New research led by a University of Oregon ecologist suggests that fire was historically more frequent in the Douglas fir forests of the western Oregon Cascade Range than previously believed.
In the first study to use tree-ring scars to resolve fire records across the region, the findings challenge a longstanding convention that the state's temperate rainforests historically experienced extended fire-free periods. As described in a paper published on Jan. 14 in Ecosphere, two-thirds of the 36 sites investigated reburned multiple times between 1300 and 1850, before land management policies that suppressed fire were introduced at the turn of the 20th century.
"We live in one of the moistest parts of the world, so we don't think of fire as being an important influence in this neck of the woods," said lead author James Johnston, a landscape and fire ecologist at the UO's Institute for Resilient Organizations, Communities, and Environment. "But in fact, Douglas fir forests historically experienced a lot of fire."

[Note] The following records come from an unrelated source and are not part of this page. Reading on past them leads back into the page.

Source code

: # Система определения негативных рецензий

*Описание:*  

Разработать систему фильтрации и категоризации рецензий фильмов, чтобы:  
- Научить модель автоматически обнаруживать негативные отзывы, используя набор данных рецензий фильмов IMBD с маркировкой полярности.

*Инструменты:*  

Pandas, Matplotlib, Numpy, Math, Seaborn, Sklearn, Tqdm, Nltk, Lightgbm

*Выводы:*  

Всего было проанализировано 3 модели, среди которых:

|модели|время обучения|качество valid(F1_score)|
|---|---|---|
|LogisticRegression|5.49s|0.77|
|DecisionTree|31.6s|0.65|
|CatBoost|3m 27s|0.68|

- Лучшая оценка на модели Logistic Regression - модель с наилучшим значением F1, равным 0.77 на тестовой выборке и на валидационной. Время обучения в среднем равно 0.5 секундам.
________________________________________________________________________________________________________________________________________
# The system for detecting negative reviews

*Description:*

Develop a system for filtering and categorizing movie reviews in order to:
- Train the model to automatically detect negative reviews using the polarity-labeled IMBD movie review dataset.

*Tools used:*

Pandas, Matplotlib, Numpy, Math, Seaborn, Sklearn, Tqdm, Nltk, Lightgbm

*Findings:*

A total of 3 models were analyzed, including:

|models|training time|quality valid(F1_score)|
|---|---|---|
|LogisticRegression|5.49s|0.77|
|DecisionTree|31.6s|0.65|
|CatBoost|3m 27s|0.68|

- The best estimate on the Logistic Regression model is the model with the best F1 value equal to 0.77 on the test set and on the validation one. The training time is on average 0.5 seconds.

Conducted with collaborators at the U.S. Forest Service and Oregon State University, the paper adds further evidence that the high-severity fires followed by long fire-free periods seen over the last century are not necessarily typical for the region. The team identified only three historical fire events of comparable size to the half-dozen large fires of the early 2020s, such as the Holiday Farm fire that tore through the McKenzie River valley in 2020.
Instead, when fires did burn in the past, the landscapes typically reburned over decades, creating gaps in the tree canopy. Most of today's old-growth Douglas fir forests are the product of multiple fires when they were young, the tree records suggest.
"It's not the absence of fire that makes these old-growth forests so stupendously complex," Johnston said. "It's the occurrence of low- and moderate-severity fires, which don't kill all - or even most of - the trees, that open gaps in the canopy and stimulate understory vegetation and new trees in the hundreds of years that follow."
The study offers new context for how forest managers approach fire in the region, especially as fire seasons expand across the Pacific Northwest.
"The findings make management more complex, and it raises more questions than it answers," Johnston said.
'An agent of forest complexity'
Much of Johnston's work over the past 10 years has been focused on Eastern Oregon, home to dry ponderosa pine forests that historically burned often. But his latest research shifts west, motivated by a personal connection.
"I was born and raised in Western Oregon and always wondered what the fire history was of these magnificent Douglas fir forests that I grew up around," Johnston said. "I was also a little skeptical of the conventional theory that they experienced little fire."
James Johnston samples the top of a Douglas fir stump, left over from previous clear-cutting.
His team collected 667 wood samples from 36 sites on the west slopes of the Oregon Cascades, including areas within the Mount Hood and Willamette National Forests. They used chainsaws to cut the tops off old-growth stumps left over from previous clear-cutting and examined the scars preserved within the tree rings.
Just like how human skin covers a wound, wood heals over burns, Johnston said. The fire scars remain embedded in the tree for hundreds of years as it continues to grow.
Cross-dating the scars and rings to a federal database, the researchers reconstructed fire histories from as early as the 1100s.
Fire scars are distinct lesions in tree rings that serve as living records of a forest's fire history.
While the researchers note they probably didn't capture every fire, the record revealed far more than what many scientists and managers working in Douglas fir forests likely anticipated, Johnston said. They found a total of 412 fire scars that documented 129 different fire years, suggesting it's fairly rare for the sites to go hundreds of years without fire.
Scientists like Johnston knew that fires had historically occurred in Western Oregon forests, including the use of small-scale cultural burns by Indigenous groups to help manage landscapes. But the frequency and scale of past fires documented in the tree rings surprised Johnston and his team.
"Fire is really an agent of forest complexity," Johnston said.
James Johnston samples the top of a Douglas fir stump, left over from previous clear-cutting.
Fire scars are distinct lesions in tree rings that serve as living records of a forest's fire history.
Reintroducing fire isn't so simple
The findings suggest that today's Douglas fir forests are substantially different from their historical conditions, in part because of the modern fire-exclusion policies introduced for timber production, Johnston said. That shift has implications for species like the northern spotted owl, which adapted to the complex forest structures shaped by fire.
But it's unlikely that we could recreate those historical conditions, Johnston said, because the forests have changed so much.
"There's been extensive clear-cut harvesting that's left behind forest structures that are unlike anything that existed historically," he said. "We also have warmer, drier and longer fire seasons. So a lot has changed over the last 100 years, which makes it hard to imagine that we can go back to the historical fire regime."
Rather than recreating the past, Johnston is working with local organizations, like the Southern Willamette Forest Collaborative, to develop approaches aimed at restoring forests' capacity to adapt to future change.
"Managers of public and private lands in Western Oregon are going to face tremendous challenges in the coming decades," Johnston said. "We're going to need to continue to study these systems and develop collaborations between community stakeholders, scientists and managers to plan new management strategies that sustain these unique ecosystems over time."
The work is supported by the U.S. Forest Service and the Oregon Department of Forestry.